_Records for this task_:
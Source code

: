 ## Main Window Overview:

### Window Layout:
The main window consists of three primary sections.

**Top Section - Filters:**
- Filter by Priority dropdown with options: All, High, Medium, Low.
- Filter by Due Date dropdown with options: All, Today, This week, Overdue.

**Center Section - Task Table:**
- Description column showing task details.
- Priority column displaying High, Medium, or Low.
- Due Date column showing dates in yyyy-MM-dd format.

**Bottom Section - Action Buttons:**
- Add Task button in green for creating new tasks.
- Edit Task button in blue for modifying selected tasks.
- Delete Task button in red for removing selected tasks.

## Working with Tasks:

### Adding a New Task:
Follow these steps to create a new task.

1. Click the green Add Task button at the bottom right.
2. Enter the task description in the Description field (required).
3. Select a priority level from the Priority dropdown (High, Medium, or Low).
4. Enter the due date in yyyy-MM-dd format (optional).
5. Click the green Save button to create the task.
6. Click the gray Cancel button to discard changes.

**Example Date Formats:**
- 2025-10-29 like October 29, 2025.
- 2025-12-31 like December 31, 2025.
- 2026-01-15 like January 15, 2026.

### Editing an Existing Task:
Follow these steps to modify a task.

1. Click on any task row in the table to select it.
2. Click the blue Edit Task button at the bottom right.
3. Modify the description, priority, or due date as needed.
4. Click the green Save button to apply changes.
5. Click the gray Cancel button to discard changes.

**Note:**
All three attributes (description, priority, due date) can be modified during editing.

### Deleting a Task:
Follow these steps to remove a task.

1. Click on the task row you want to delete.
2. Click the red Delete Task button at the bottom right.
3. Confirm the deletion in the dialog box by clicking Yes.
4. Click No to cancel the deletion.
* * *
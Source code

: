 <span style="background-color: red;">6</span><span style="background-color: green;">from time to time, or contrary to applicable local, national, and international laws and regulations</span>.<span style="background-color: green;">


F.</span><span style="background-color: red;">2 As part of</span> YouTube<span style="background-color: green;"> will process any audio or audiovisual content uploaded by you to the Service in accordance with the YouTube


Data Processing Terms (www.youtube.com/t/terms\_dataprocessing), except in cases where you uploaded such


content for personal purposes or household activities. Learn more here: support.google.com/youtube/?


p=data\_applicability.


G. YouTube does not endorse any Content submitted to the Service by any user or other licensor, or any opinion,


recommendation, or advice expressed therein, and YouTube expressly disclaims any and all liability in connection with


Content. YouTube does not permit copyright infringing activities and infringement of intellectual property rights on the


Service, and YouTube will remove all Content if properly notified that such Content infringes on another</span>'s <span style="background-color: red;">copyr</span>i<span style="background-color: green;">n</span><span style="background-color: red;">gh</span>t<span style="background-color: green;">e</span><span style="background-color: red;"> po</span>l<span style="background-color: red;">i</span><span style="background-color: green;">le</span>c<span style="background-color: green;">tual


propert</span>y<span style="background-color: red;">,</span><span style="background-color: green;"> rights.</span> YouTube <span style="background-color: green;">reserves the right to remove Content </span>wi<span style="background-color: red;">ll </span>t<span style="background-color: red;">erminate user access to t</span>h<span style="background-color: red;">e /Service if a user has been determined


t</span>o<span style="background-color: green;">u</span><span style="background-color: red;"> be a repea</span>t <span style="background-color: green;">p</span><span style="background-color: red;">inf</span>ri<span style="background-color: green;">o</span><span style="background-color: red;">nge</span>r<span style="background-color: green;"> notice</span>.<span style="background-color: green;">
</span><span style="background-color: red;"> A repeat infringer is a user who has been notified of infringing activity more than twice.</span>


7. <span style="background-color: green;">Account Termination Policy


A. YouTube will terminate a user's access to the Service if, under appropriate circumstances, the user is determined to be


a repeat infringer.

_Work instructions_: All lines above with the word "create" need to be reported.

_Answer section_:
Follow these steps to create a new task.
5. Click the green Save button to create the task.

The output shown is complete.